• _Task inputs_
+ + +

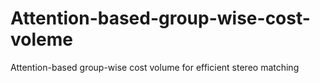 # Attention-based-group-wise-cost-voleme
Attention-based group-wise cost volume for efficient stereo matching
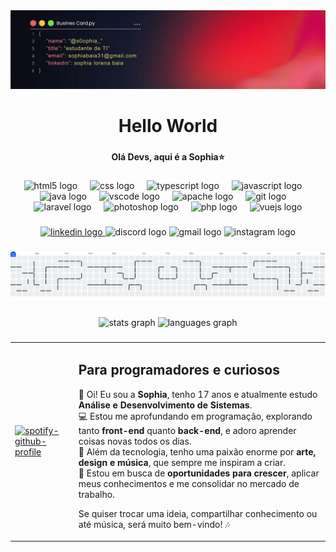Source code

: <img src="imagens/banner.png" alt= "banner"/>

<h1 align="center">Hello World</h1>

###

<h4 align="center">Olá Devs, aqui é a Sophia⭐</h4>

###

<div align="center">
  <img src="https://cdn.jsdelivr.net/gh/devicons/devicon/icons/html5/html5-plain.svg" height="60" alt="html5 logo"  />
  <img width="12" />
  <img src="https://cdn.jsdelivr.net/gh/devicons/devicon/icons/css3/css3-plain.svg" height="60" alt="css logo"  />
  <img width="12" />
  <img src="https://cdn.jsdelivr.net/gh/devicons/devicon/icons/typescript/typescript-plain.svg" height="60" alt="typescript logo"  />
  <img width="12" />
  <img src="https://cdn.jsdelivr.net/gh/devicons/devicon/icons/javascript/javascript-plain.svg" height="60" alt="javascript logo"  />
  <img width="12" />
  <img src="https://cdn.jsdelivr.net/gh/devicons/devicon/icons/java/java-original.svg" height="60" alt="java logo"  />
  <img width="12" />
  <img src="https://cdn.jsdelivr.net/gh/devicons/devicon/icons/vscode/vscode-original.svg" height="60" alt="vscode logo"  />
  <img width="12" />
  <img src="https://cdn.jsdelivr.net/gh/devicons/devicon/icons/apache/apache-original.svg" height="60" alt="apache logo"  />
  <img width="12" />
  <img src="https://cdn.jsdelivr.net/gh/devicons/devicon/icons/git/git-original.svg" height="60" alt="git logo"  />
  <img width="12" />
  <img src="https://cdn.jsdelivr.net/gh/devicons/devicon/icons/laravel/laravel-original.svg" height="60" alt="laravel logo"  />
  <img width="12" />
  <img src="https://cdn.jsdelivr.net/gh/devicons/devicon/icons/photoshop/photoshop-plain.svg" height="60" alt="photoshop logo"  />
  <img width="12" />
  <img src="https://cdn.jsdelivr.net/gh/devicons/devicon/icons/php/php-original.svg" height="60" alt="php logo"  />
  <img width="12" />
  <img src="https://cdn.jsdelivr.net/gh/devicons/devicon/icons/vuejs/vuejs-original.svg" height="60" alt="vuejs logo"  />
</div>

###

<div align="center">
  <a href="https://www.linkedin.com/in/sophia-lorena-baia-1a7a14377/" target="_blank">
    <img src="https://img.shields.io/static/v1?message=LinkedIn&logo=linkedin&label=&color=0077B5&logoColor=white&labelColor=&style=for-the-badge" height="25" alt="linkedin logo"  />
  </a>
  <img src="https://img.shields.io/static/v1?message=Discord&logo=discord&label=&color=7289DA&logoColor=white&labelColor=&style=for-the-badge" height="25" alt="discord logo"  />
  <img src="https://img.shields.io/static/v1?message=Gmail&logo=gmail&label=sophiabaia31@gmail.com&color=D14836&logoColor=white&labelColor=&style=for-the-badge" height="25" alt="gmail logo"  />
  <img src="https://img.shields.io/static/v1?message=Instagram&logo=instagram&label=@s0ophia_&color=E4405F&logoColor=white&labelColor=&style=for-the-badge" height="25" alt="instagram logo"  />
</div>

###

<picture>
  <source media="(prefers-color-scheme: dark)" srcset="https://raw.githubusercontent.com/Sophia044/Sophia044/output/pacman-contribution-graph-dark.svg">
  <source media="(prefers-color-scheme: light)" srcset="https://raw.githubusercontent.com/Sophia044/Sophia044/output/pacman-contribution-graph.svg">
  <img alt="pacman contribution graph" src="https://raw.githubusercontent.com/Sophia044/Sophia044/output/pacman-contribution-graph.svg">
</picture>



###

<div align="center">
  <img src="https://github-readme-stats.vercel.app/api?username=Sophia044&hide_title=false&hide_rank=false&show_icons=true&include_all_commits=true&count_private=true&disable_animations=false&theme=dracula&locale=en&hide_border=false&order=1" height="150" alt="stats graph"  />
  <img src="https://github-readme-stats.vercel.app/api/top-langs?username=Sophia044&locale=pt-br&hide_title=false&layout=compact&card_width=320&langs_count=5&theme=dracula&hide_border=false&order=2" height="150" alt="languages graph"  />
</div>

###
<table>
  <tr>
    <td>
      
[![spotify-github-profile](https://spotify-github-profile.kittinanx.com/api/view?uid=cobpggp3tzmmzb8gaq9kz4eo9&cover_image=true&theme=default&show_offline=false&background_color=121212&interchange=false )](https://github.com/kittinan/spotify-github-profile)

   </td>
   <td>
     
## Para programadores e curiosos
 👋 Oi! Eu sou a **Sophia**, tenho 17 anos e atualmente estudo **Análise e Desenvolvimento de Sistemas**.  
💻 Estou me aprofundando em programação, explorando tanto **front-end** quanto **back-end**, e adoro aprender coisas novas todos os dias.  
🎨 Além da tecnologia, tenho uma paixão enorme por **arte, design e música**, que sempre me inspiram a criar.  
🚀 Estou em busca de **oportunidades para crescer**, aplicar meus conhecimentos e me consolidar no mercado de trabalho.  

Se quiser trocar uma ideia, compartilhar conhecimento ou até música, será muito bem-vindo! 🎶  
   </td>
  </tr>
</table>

+ + +

• _About this exercise_
Although the records contain pictures, the copy should hold only their text, reproduced exactly.

• _Task response_
 # Attention-based-group-wise-cost-voleme
Attention-based group-wise cost volume for efficient stereo matching
Source code

: <img src="imagens/banner.png" alt= "banner"/>

<h1 align="center">Hello World</h1>

###

<h4 align="center">Olá Devs, aqui é a Sophia⭐</h4>

###

<div align="center">
  <img src="https://cdn.jsdelivr.net/gh/devicons/devicon/icons/html5/html5-plain.svg" height="60" alt="html5 logo"  />
  <img width="12" />
  <img src="https://cdn.jsdelivr.net/gh/devicons/devicon/icons/css3/css3-plain.svg" height="60" alt="css logo"  />
  <img width="12" />
  <img src="https://cdn.jsdelivr.net/gh/devicons/devicon/icons/typescript/typescript-plain.svg" height="60" alt="typescript logo"  />
  <img width="12" />
  <img src="https://cdn.jsdelivr.net/gh/devicons/devicon/icons/javascript/javascript-plain.svg" height="60" alt="javascript logo"  />
  <img width="12" />
  <img src="https://cdn.jsdelivr.net/gh/devicons/devicon/icons/java/java-original.svg" height="60" alt="java logo"  />
  <img width="12" />
  <img src="https://cdn.jsdelivr.net/gh/devicons/devicon/icons/vscode/vscode-original.svg" height="60" alt="vscode logo"  />
  <img width="12" />
  <img src="https://cdn.jsdelivr.net/gh/devicons/devicon/icons/apache/apache-original.svg" height="60" alt="apache logo"  />
  <img width="12" />
  <img src="https://cdn.jsdelivr.net/gh/devicons/devicon/icons/git/git-original.svg" height="60" alt="git logo"  />
  <img width="12" />
  <img src="https://cdn.jsdelivr.net/gh/devicons/devicon/icons/laravel/laravel-original.svg" height="60" alt="laravel logo"  />
  <img width="12" />
  <img src="https://cdn.jsdelivr.net/gh/devicons/devicon/icons/photoshop/photoshop-plain.svg" height="60" alt="photoshop logo"  />
  <img width="12" />
  <img src="https://cdn.jsdelivr.net/gh/devicons/devicon/icons/php/php-original.svg" height="60" alt="php logo"  />
  <img width="12" />
  <img src="https://cdn.jsdelivr.net/gh/devicons/devicon/icons/vuejs/vuejs-original.svg" height="60" alt="vuejs logo"  />
</div>

###

<div align="center">
  <a href="https://www.linkedin.com/in/sophia-lorena-baia-1a7a14377/" target="_blank">
    <img src="https://img.shields.io/static/v1?message=LinkedIn&logo=linkedin&label=&color=0077B5&logoColor=white&labelColor=&style=for-the-badge" height="25" alt="linkedin logo"  />
  </a>
  <img src="https://img.shields.io/static/v1?message=Discord&logo=discord&label=&color=7289DA&logoColor=white&labelColor=&style=for-the-badge" height="25" alt="discord logo"  />
  <img src="https://img.shields.io/static/v1?message=Gmail&logo=gmail&label=sophiabaia31@gmail.com&color=D14836&logoColor=white&labelColor=&style=for-the-badge" height="25" alt="gmail logo"  />
  <img src="https://img.shields.io/static/v1?message=Instagram&logo=instagram&label=@s0ophia_&color=E4405F&logoColor=white&labelColor=&style=for-the-badge" height="25" alt="instagram logo"  />
</div>

###

<picture>
  <source media="(prefers-color-scheme: dark)" srcset="https://raw.githubusercontent.com/Sophia044/Sophia044/output/pacman-contribution-graph-dark.svg">
  <source media="(prefers-color-scheme: light)" srcset="https://raw.githubusercontent.com/Sophia044/Sophia044/output/pacman-contribution-graph.svg">
  <img alt="pacman contribution graph" src="https://raw.githubusercontent.com/Sophia044/Sophia044/output/pacman-contribution-graph.svg">
</picture>



###

<div align="center">
  <img src="https://github-readme-stats.vercel.app/api?username=Sophia044&hide_title=false&hide_rank=false&show_icons=true&include_all_commits=true&count_private=true&disable_animations=false&theme=dracula&locale=en&hide_border=false&order=1" height="150" alt="stats graph"  />
  <img src="https://github-readme-stats.vercel.app/api/top-langs?username=Sophia044&locale=pt-br&hide_title=false&layout=compact&card_width=320&langs_count=5&theme=dracula&hide_border=false&order=2" height="150" alt="languages graph"  />
</div>

###
<table>
  <tr>
    <td>
      
[![spotify-github-profile](https://spotify-github-profile.kittinanx.com/api/view?uid=cobpggp3tzmmzb8gaq9kz4eo9&cover_image=true&theme=default&show_offline=false&background_color=121212&interchange=false )](https://github.com/kittinan/spotify-github-profile)

   </td>
   <td>
     
## Para programadores e curiosos
 👋 Oi! Eu sou a **Sophia**, tenho 17 anos e atualmente estudo **Análise e Desenvolvimento de Sistemas**.  
💻 Estou me aprofundando em programação, explorando tanto **front-end** quanto **back-end**, e adoro aprender coisas novas todos os dias.  
🎨 Além da tecnologia, tenho uma paixão enorme por **arte, design e música**, que sempre me inspiram a criar.  
🚀 Estou em busca de **oportunidades para crescer**, aplicar meus conhecimentos e me consolidar no mercado de trabalho.  

Se quiser trocar uma ideia, compartilhar conhecimento ou até música, será muito bem-vindo! 🎶  
   </td>
  </tr>
</table>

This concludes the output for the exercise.